Thank you.
Hello, everyone.
Thank you for letting me speak to you today about how entrepreneurship is becoming an increasingly important option for all young people, but especially women. As youth unemployment remains high, more young people are becoming aware of the opportunity to start a business or to take over a retiring business owner's operation and put their own stamp on it.

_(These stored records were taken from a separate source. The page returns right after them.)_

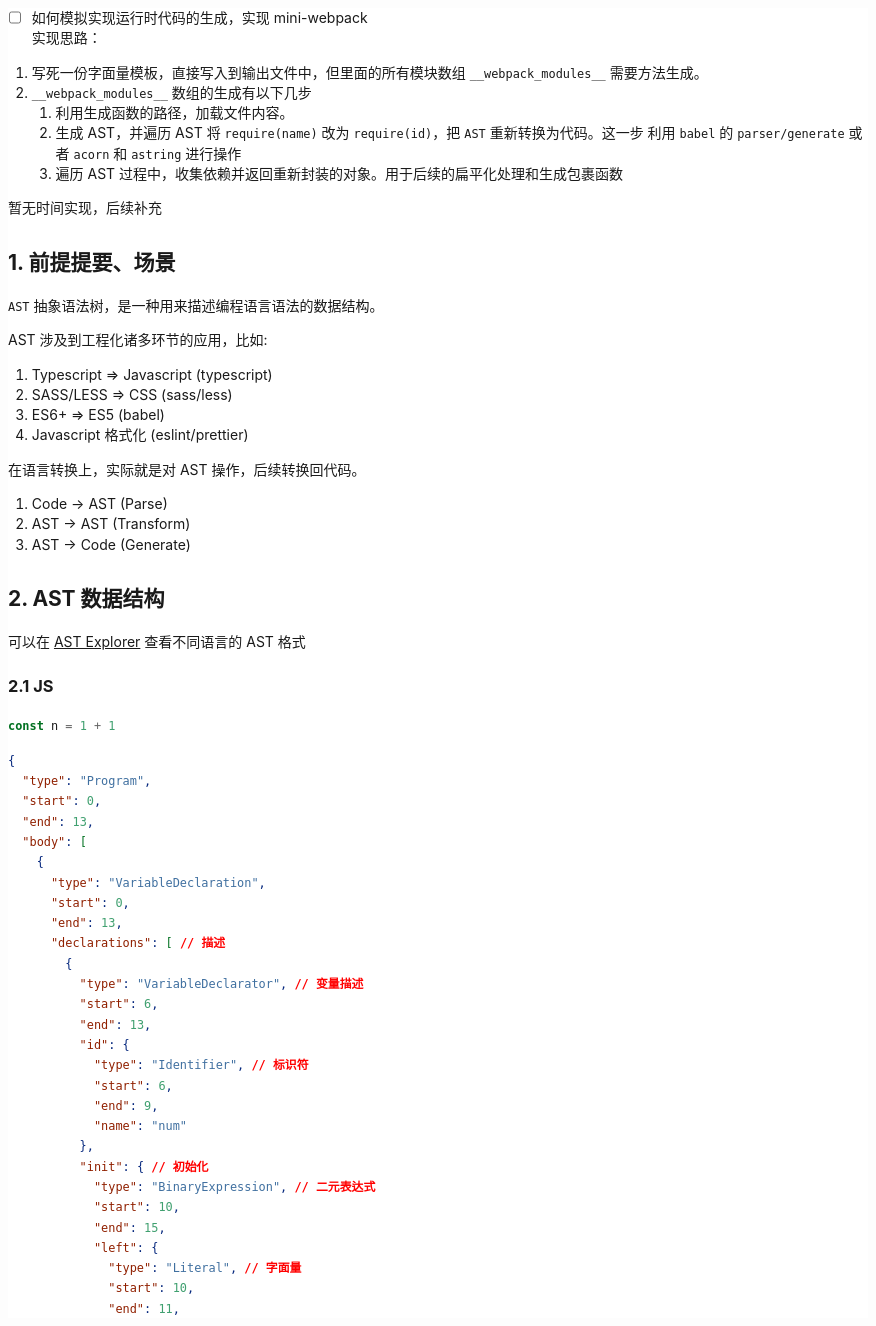 - [ ] 如何模拟实现运行时代码的生成，实现 mini-webpack       
实现思路：
1. 写死一份字面量模板，直接写入到输出文件中，但里面的所有模块数组 `__webpack_modules__` 需要方法生成。
2. `__webpack_modules__` 数组的生成有以下几步
   1. 利用生成函数的路径，加载文件内容。
   2. 生成 AST，并遍历 AST 将 `require(name)` 改为 `require(id)`，把 `AST` 重新转换为代码。这一步 利用 `babel` 的 `parser/generate` 或者 `acorn` 和 `astring` 进行操作
   3. 遍历 AST 过程中，收集依赖并返回重新封装的对象。用于后续的扁平化处理和生成包裹函数

暂无时间实现，后续补充




## 1. 前提提要、场景
`AST` 抽象语法树，是一种用来描述编程语言语法的数据结构。         

AST 涉及到工程化诸多环节的应用，比如:
1. Typescript => Javascript (typescript)
2. SASS/LESS => CSS (sass/less)
3. ES6+ => ES5 (babel)
4. Javascript 格式化 (eslint/prettier)

在语言转换上，实际就是对 AST 操作，后续转换回代码。
1. Code -> AST (Parse)
2. AST -> AST (Transform)
3. AST -> Code (Generate)



## 2. AST 数据结构
可以在 [AST Explorer](https://www.astexplorer.net/) 查看不同语言的 AST 格式

### 2.1 JS
```javascript
const n = 1 + 1
```

```json
{
  "type": "Program",
  "start": 0,
  "end": 13,
  "body": [
    {
      "type": "VariableDeclaration",
      "start": 0,
      "end": 13,
      "declarations": [ // 描述
        {
          "type": "VariableDeclarator", // 变量描述
          "start": 6,
          "end": 13,
          "id": {
            "type": "Identifier", // 标识符
            "start": 6,
            "end": 9,
            "name": "num"
          },
          "init": { // 初始化
            "type": "BinaryExpression", // 二元表达式
            "start": 10,
            "end": 15,
            "left": {
              "type": "Literal", // 字面量
              "start": 10,
              "end": 11,
```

Barb McLean-Stollery from Calgary is just one example. When 9/11 ended her hope of becoming an airplane pilot, she joined a Calgary aircraft-grooming business and ended up buying it with our help when the owner retired. The problem for most young people is that they don't have any business experience or assets, and they're too high risk and time-consuming for banks and other conventional lenders. Young entrepreneurs need training, money, and mentoring to launch and grow. Barb had this experience as well: who was going to lend to a woman in her twenties without a house or a car or any kind of business track record?
Futurpreneur Canada is the only national non-profit organization that gives aspiring young entrepreneurs anywhere in Canada what they need most. In the last 20 years, we've given ten thousand 18- to 39-year-olds business-plan coaching, volunteer mentors, and up to $45,000 in non-collateral loans from Futurpreneur and our co-funder, BDC. The federal government has been a critical partner in our work since 2006, and we recently had our funding renewed through ISED.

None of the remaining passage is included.